Your goal
Within the entries below, every line containing "custom" is to be copied.

Data for the task
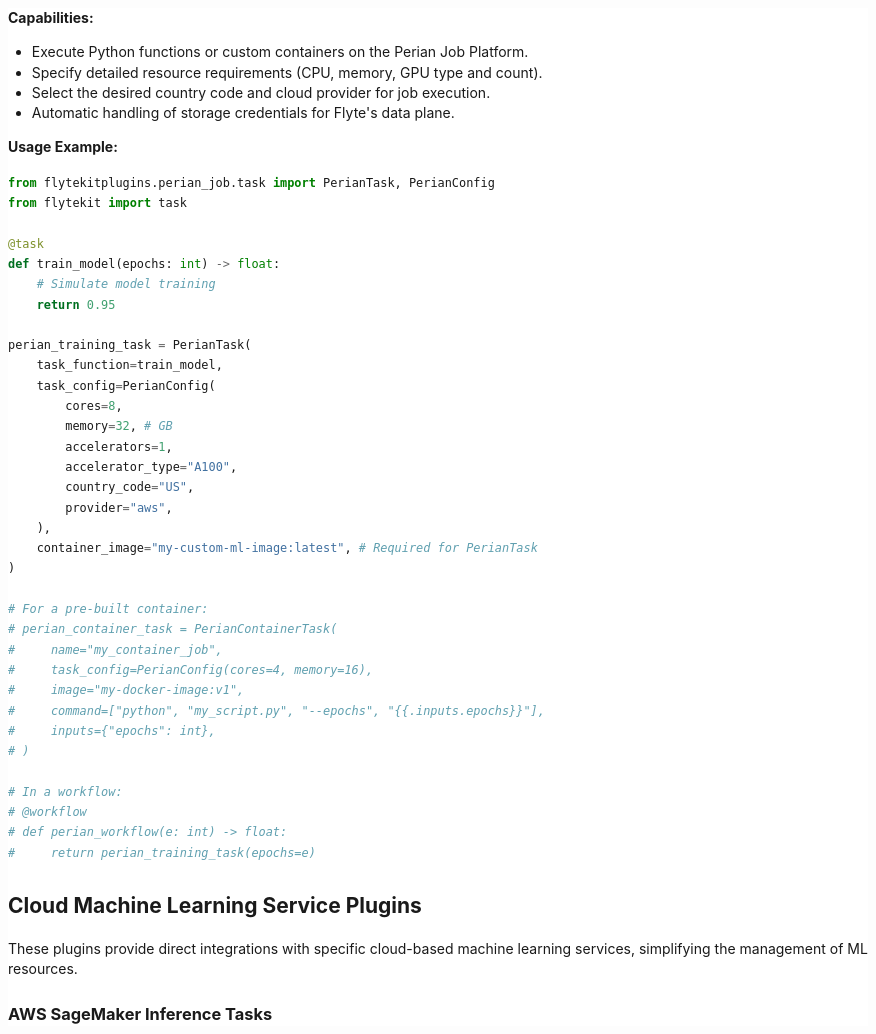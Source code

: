 **Capabilities:**
*   Execute Python functions or custom containers on the Perian Job Platform.
*   Specify detailed resource requirements (CPU, memory, GPU type and count).
*   Select the desired country code and cloud provider for job execution.
*   Automatic handling of storage credentials for Flyte's data plane.

**Usage Example:**

```python
from flytekitplugins.perian_job.task import PerianTask, PerianConfig
from flytekit import task

@task
def train_model(epochs: int) -> float:
    # Simulate model training
    return 0.95

perian_training_task = PerianTask(
    task_function=train_model,
    task_config=PerianConfig(
        cores=8,
        memory=32, # GB
        accelerators=1,
        accelerator_type="A100",
        country_code="US",
        provider="aws",
    ),
    container_image="my-custom-ml-image:latest", # Required for PerianTask
)

# For a pre-built container:
# perian_container_task = PerianContainerTask(
#     name="my_container_job",
#     task_config=PerianConfig(cores=4, memory=16),
#     image="my-docker-image:v1",
#     command=["python", "my_script.py", "--epochs", "{{.inputs.epochs}}"],
#     inputs={"epochs": int},
# )

# In a workflow:
# @workflow
# def perian_workflow(e: int) -> float:
#     return perian_training_task(epochs=e)
```

## Cloud Machine Learning Service Plugins

These plugins provide direct integrations with specific cloud-based machine learning services, simplifying the management of ML resources.

### AWS SageMaker Inference Tasks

Exercise answer
*   Execute Python functions or custom containers on the Perian Job Platform.
    container_image="my-custom-ml-image:latest", # Required for PerianTask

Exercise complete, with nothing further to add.